Beschrijf hoe u kunt controleren of het vlees van de juiste soort is gesneden en hoeveel het is voor het gerecht.

Inspecteer het vlees op visuele aanwijzingen.

- Kijk naar de kleur. Vers vlees moet een heldere, levendige kleur hebben die kenmerkend is voor het soort vlees. Rundvlees moet bijvoorbeeld rood zijn, varkensvlees moet roze zijn en kip moet wit zijn. Als het vlees saai is, moet dat een reden tot zorg zijn.

- Controleer op marmering. Marmering verwijst naar de dunne vetlijnen die door vlees lopen. Hoe meer marmering, hoe smaakvoller en malser het vlees zal zijn.

- Bekijk de textuur. Vers vlees moet stevig aanvoelen, maar niet hard. Als het vlees sponzig of zacht is, kan het oud of bedorven zijn.

- Ruik het vlees. Vers vlees moet een licht zoete geur hebben. Als het vlees een sterke, onaangename geur heeft, kan het bedorven zijn.

Bevestig het stuk vlees.

Elk stuk vlees heeft een specifiek doel en bereidingswijze. Ossenhaassteaks kunnen bijvoorbeeld het beste worden gegrild of geroosterd, terwijl braadstukjes het beste kunnen worden gestoofd of gestoofd.
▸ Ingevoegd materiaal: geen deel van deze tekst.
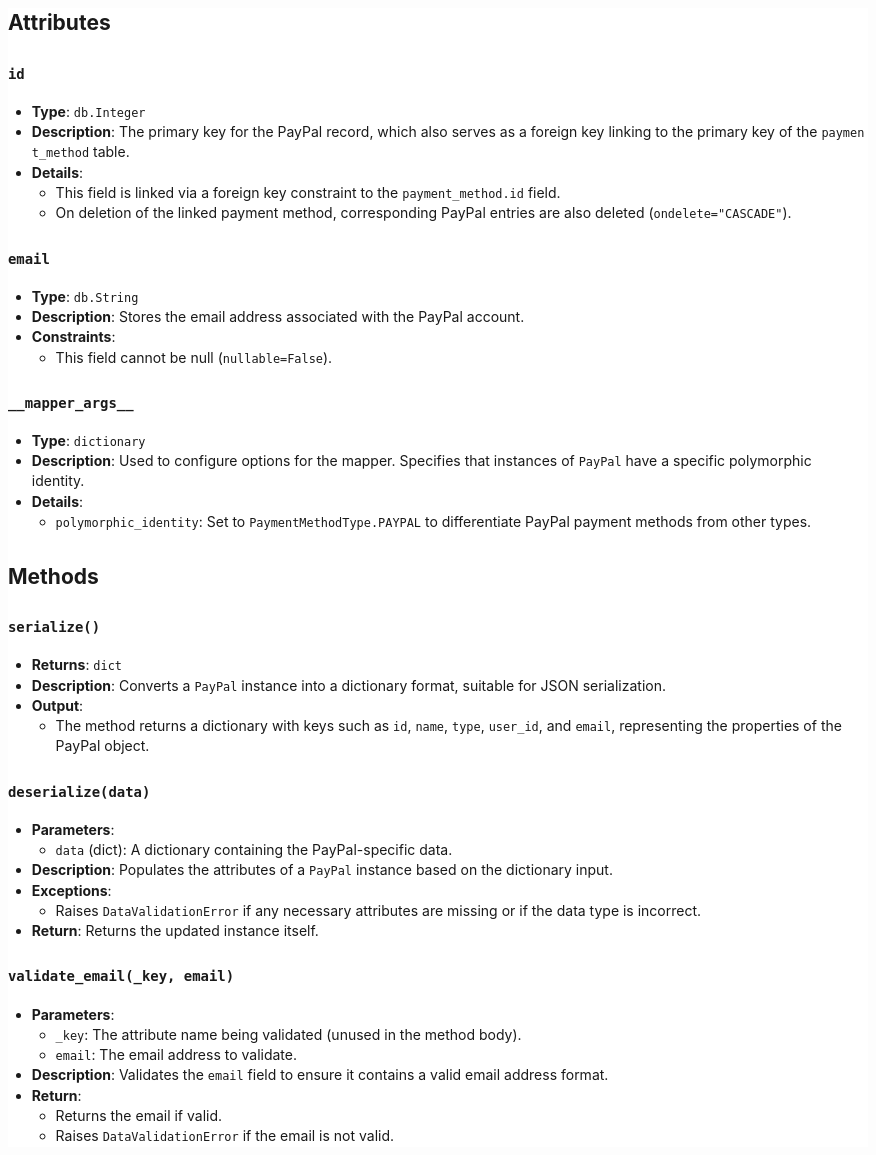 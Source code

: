 ## Attributes

### `id`
- **Type**: `db.Integer`
- **Description**: The primary key for the PayPal record, which also serves as a foreign key linking to the primary key of the `payment_method` table.
- **Details**:
  - This field is linked via a foreign key constraint to the `payment_method.id` field.
  - On deletion of the linked payment method, corresponding PayPal entries are also deleted (`ondelete="CASCADE"`).

### `email`
- **Type**: `db.String`
- **Description**: Stores the email address associated with the PayPal account.
- **Constraints**:
  - This field cannot be null (`nullable=False`).

### `__mapper_args__`
- **Type**: `dictionary`
- **Description**: Used to configure options for the mapper. Specifies that instances of `PayPal` have a specific polymorphic identity.
- **Details**:
  - `polymorphic_identity`: Set to `PaymentMethodType.PAYPAL` to differentiate PayPal payment methods from other types.

## Methods

### `serialize()`
- **Returns**: `dict`
- **Description**: Converts a `PayPal` instance into a dictionary format, suitable for JSON serialization.
- **Output**:
  - The method returns a dictionary with keys such as `id`, `name`, `type`, `user_id`, and `email`, representing the properties of the PayPal object.

### `deserialize(data)`
- **Parameters**:
  - `data` (dict): A dictionary containing the PayPal-specific data.
- **Description**: Populates the attributes of a `PayPal` instance based on the dictionary input.
- **Exceptions**:
  - Raises `DataValidationError` if any necessary attributes are missing or if the data type is incorrect.
- **Return**: Returns the updated instance itself.

### `validate_email(_key, email)`
- **Parameters**:
  - `_key`: The attribute name being validated (unused in the method body).
  - `email`: The email address to validate.
- **Description**: Validates the `email` field to ensure it contains a valid email address format.
- **Return**:
  - Returns the email if valid.
  - Raises `DataValidationError` if the email is not valid.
Als u niet zeker weet welk stuk vlees u heeft, vraag het dan aan uw slager.

Controleer de hoeveelheid vlees.

De hoeveelheid vlees die je nodig hebt, is afhankelijk van het aantal personen dat je serveert en de grootte van het gerecht dat je maakt. Een goede vuistregel is om 1/2 tot 1 pond vlees per persoon toe te staan. Als u niet zeker weet hoeveel vlees u nodig heeft, vraag het dan aan uw slager.